▸ **REQUIRED ACTION**: From the line containing "- total money" to the line containing "1. Install and run Docker Desktop on your PC." in the records below, set down every line exactly as it stands, both ends included, and skip the pictures.
[[ MATERIAL FOR THIS EXERCISE open ]]
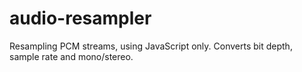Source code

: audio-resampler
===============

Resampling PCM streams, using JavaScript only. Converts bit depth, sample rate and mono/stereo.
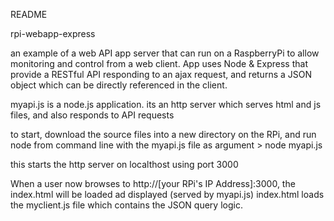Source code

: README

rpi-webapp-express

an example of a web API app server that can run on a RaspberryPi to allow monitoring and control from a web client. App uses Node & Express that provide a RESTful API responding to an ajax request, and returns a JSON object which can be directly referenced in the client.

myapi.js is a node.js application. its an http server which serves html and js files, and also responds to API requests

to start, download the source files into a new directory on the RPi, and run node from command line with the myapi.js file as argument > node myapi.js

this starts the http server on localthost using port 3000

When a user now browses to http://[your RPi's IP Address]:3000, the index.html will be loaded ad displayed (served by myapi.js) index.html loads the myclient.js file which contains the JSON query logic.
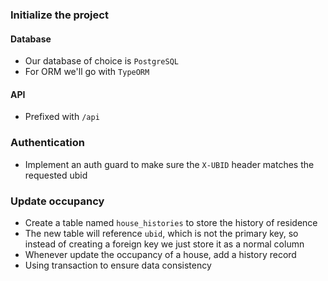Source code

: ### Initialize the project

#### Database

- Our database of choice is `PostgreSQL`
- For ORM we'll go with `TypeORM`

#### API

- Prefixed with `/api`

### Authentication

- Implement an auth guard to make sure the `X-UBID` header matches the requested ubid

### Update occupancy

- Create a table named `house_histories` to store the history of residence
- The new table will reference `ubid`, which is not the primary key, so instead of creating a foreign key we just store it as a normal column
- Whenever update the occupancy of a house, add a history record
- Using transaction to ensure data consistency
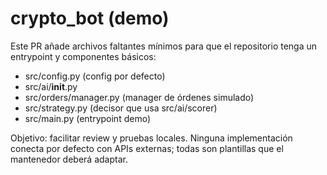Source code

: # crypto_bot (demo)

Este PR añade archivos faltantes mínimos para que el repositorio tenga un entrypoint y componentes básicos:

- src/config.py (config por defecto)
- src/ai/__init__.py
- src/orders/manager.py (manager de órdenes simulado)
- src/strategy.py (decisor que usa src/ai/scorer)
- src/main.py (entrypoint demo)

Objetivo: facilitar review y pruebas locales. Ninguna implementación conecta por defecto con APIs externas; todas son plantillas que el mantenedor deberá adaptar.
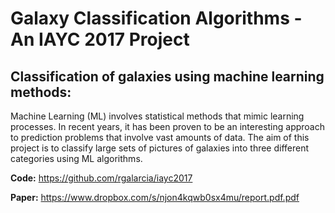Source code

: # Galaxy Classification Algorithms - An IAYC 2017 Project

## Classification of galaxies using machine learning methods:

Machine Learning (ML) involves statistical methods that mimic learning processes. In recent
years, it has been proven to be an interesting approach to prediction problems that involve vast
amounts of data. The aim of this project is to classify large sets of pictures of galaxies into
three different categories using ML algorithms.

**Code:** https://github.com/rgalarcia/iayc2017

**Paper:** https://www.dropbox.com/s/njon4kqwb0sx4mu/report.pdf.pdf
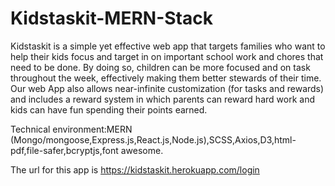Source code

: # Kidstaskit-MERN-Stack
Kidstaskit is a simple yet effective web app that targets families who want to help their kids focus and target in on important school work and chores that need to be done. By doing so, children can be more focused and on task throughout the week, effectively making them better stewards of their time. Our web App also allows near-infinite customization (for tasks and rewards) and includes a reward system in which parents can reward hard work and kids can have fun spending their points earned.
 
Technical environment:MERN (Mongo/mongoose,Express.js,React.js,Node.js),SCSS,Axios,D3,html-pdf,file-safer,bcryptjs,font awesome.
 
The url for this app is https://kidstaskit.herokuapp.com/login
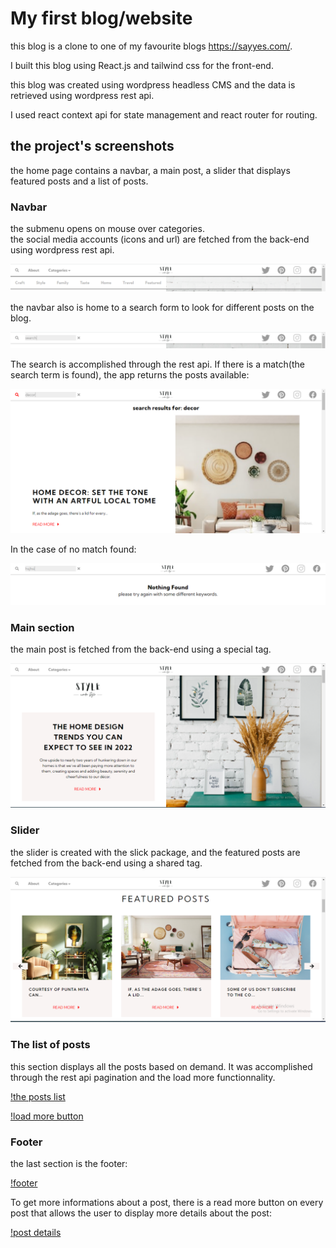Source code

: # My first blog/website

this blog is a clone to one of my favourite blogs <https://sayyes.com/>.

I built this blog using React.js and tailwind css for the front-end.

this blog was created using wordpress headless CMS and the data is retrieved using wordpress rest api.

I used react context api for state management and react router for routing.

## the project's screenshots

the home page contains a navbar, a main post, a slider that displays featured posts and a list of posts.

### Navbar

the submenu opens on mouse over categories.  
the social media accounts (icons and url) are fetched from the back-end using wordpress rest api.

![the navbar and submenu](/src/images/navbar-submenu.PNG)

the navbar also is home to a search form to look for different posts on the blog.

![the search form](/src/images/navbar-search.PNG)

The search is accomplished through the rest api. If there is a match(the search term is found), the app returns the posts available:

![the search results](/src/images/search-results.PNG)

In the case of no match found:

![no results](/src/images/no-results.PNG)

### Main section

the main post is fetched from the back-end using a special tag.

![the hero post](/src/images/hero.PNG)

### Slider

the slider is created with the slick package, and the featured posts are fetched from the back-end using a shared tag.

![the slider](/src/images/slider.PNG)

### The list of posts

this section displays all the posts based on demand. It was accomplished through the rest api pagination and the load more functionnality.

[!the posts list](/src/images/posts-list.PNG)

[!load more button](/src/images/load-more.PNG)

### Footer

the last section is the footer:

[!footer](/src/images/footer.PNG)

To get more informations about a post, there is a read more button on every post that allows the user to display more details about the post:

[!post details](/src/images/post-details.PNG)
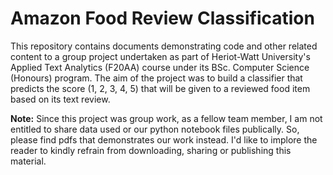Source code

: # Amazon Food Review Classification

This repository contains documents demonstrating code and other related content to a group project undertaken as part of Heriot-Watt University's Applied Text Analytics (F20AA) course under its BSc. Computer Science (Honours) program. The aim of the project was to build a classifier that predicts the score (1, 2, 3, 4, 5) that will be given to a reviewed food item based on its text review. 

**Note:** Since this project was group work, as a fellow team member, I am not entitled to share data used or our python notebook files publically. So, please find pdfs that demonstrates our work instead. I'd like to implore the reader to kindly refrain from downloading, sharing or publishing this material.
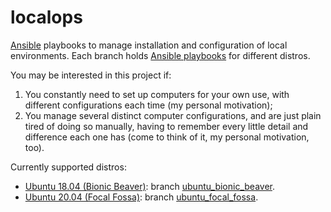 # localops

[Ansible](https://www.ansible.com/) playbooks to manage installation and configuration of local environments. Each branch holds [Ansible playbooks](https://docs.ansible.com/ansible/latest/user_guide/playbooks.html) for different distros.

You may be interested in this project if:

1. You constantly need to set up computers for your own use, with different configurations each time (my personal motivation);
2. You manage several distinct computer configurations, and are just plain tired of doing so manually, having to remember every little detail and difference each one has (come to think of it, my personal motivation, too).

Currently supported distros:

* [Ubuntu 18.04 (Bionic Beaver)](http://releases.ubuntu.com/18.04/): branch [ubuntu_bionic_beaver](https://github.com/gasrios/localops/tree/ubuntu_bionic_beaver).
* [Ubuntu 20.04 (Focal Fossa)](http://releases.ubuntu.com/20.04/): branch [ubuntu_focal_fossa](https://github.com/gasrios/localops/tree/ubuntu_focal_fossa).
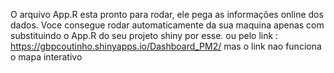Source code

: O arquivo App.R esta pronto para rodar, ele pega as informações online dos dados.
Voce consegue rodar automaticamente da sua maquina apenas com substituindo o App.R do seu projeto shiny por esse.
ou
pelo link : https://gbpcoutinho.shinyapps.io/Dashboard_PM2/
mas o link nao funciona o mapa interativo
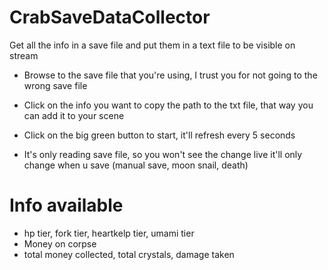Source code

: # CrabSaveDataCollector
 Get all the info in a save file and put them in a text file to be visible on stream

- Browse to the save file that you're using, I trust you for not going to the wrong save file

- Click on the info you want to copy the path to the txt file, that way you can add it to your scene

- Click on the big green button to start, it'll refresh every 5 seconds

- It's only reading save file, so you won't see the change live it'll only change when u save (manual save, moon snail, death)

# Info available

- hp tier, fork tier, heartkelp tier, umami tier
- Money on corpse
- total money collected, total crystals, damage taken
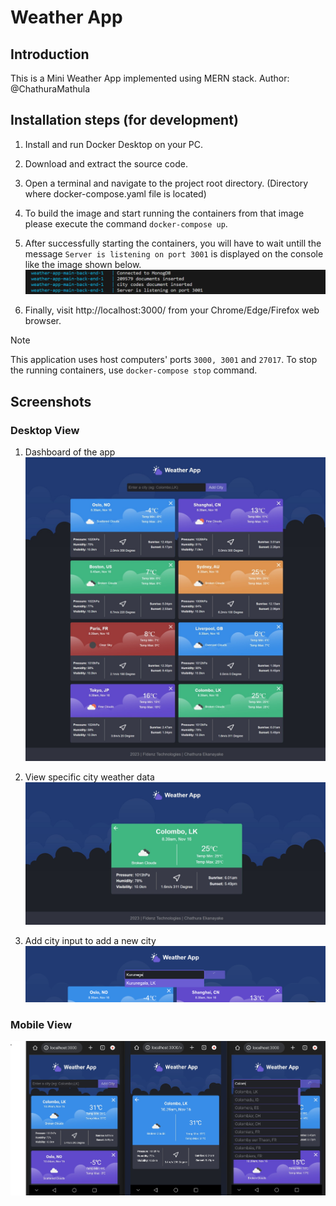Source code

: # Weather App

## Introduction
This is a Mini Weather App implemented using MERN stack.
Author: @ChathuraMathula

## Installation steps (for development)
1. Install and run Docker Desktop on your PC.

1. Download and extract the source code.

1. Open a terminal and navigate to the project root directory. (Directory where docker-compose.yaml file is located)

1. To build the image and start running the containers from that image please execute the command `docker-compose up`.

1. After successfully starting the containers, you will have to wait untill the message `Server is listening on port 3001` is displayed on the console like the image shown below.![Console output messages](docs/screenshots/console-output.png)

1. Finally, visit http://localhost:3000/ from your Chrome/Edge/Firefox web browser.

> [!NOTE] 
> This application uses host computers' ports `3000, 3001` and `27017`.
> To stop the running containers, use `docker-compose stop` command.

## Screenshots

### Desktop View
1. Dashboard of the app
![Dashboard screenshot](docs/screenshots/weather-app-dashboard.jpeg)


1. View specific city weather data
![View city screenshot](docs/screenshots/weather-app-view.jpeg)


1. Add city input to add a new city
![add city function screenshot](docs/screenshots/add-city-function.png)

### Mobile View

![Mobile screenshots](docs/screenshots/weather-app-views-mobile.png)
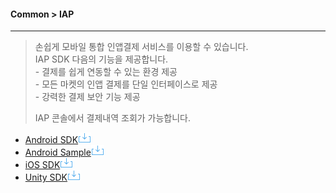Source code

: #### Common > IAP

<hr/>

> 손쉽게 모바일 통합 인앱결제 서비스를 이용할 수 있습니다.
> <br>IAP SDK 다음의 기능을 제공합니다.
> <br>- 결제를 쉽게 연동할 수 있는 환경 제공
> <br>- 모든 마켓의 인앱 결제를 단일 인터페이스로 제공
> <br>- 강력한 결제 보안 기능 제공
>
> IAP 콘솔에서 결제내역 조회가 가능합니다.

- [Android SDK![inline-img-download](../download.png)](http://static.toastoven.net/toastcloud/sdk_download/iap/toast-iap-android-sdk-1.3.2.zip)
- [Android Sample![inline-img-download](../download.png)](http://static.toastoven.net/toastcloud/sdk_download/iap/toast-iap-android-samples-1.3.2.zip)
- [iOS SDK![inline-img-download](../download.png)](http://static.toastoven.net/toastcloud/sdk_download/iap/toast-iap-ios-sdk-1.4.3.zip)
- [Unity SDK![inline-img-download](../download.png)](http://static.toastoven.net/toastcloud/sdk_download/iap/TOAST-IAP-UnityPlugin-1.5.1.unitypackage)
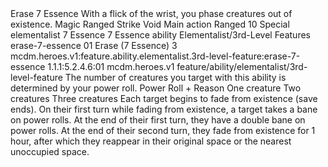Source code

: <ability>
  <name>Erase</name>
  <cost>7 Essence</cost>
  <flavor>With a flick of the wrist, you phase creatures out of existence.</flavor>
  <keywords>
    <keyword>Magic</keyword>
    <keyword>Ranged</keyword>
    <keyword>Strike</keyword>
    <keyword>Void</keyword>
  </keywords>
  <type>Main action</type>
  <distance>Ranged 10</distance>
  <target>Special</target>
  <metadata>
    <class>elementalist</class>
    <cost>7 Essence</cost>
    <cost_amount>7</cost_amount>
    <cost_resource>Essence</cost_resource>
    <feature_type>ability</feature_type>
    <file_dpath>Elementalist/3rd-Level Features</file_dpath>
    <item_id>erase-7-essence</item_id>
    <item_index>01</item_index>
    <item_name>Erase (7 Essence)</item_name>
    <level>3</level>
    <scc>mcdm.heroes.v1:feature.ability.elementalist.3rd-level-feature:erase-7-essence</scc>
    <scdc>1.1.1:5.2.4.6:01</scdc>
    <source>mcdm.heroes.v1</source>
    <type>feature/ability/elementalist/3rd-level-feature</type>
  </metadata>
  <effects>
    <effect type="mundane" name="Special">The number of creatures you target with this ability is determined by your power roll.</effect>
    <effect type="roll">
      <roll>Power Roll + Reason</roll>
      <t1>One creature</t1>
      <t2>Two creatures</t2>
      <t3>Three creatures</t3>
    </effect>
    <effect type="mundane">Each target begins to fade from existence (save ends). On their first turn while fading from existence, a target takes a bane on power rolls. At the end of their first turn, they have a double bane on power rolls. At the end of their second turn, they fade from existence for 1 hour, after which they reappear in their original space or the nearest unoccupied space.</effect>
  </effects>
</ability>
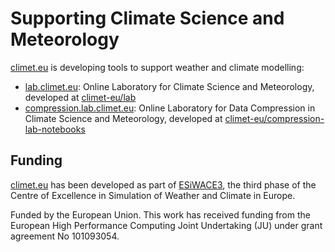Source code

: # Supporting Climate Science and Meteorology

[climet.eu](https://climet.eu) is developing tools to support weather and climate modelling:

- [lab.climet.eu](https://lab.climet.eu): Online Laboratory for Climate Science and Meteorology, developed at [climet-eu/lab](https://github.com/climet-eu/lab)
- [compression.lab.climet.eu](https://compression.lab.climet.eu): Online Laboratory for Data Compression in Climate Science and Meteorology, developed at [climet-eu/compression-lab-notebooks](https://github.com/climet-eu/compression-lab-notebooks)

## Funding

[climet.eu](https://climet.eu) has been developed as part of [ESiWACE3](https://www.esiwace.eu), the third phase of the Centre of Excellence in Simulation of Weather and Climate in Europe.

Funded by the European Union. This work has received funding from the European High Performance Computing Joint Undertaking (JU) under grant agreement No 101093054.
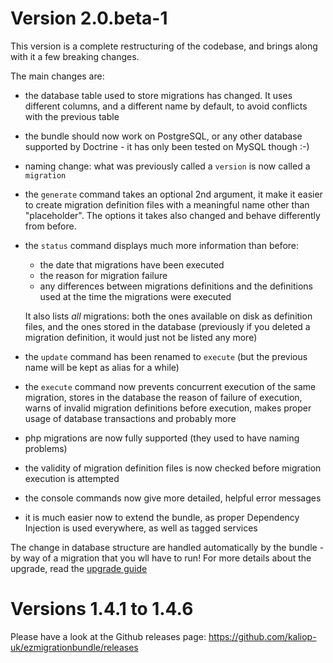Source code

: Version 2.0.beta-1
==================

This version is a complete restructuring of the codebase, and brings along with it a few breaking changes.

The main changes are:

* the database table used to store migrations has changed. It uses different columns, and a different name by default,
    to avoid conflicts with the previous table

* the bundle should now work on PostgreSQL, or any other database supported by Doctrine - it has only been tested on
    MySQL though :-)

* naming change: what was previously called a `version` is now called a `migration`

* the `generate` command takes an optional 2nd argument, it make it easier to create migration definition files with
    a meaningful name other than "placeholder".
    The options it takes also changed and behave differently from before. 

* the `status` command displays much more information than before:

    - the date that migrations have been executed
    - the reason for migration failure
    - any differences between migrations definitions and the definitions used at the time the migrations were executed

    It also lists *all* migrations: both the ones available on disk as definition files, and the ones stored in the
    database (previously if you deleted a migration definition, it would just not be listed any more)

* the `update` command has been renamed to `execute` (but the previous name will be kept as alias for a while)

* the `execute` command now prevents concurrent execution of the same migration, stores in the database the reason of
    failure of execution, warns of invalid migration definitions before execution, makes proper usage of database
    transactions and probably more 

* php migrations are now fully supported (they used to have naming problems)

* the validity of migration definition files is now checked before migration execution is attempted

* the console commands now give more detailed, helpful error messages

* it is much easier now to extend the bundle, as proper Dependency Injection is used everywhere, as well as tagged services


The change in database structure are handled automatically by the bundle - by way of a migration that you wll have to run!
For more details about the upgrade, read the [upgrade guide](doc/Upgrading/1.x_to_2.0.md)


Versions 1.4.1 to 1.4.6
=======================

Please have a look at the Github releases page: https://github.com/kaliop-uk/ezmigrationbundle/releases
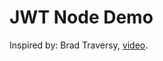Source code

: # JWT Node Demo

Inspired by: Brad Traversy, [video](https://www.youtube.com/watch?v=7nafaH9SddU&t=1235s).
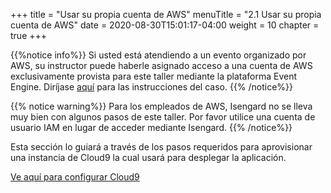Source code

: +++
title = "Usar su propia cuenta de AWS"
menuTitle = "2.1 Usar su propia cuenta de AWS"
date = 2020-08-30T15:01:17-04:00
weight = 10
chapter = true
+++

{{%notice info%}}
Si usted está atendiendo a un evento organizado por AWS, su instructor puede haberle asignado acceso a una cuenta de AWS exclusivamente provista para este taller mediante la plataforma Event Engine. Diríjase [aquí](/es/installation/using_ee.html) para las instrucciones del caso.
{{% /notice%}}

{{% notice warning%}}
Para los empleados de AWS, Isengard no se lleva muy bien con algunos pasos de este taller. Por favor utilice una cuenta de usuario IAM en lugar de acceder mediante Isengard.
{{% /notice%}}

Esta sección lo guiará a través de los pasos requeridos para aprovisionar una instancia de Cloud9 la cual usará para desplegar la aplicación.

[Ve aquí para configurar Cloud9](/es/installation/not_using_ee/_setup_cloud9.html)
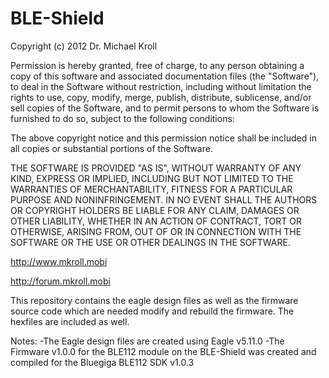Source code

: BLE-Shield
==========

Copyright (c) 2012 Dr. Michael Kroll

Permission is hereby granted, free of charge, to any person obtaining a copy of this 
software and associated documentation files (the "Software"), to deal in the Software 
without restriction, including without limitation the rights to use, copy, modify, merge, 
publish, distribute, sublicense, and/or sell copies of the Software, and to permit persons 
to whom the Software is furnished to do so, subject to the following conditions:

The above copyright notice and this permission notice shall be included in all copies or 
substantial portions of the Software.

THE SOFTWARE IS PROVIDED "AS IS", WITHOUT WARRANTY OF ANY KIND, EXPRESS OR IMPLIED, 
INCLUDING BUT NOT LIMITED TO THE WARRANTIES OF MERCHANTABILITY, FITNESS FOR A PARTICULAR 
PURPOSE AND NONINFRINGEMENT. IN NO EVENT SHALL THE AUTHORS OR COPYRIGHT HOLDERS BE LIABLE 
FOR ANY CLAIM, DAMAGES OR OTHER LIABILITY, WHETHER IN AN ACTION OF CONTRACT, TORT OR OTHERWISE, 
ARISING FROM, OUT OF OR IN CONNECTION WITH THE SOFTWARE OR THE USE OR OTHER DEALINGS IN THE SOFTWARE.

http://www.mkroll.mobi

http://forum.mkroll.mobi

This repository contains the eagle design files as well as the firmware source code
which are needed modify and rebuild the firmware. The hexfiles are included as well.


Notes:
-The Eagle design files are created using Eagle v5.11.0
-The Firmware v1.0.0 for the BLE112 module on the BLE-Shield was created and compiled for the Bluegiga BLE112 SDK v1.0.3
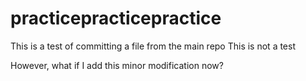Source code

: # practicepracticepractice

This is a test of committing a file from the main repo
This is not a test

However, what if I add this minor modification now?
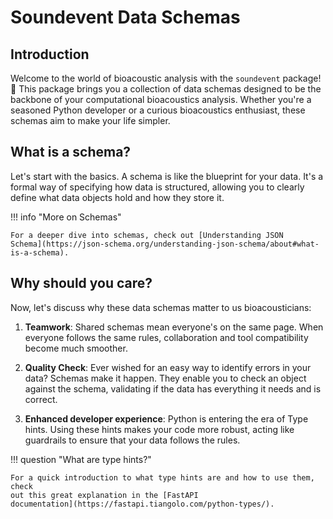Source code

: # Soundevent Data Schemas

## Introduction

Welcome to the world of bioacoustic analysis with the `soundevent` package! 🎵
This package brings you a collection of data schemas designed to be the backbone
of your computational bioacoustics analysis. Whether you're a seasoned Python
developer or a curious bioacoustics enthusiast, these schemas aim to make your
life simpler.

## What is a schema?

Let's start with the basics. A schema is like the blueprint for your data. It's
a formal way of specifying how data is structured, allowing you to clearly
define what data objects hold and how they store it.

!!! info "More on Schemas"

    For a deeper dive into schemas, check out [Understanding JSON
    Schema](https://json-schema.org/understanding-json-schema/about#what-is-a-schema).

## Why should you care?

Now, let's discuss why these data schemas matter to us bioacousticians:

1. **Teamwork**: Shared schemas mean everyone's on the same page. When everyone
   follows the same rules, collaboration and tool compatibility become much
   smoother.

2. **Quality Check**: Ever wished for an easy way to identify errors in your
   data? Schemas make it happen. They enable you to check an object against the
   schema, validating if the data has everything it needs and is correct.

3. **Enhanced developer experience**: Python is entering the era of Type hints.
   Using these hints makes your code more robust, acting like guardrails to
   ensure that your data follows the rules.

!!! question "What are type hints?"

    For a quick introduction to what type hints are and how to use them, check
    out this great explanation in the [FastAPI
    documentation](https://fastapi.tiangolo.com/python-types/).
[[ MATERIAL FOR THIS EXERCISE closed ]]
▸ **RESULT FOR THIS TASK**:
- total money collected, total crystals, damage taken
Source code

: # Weather App

## Introduction
This is a Mini Weather App implemented using MERN stack.
Author: @ChathuraMathula

## Installation steps (for development)
1. Install and run Docker Desktop on your PC.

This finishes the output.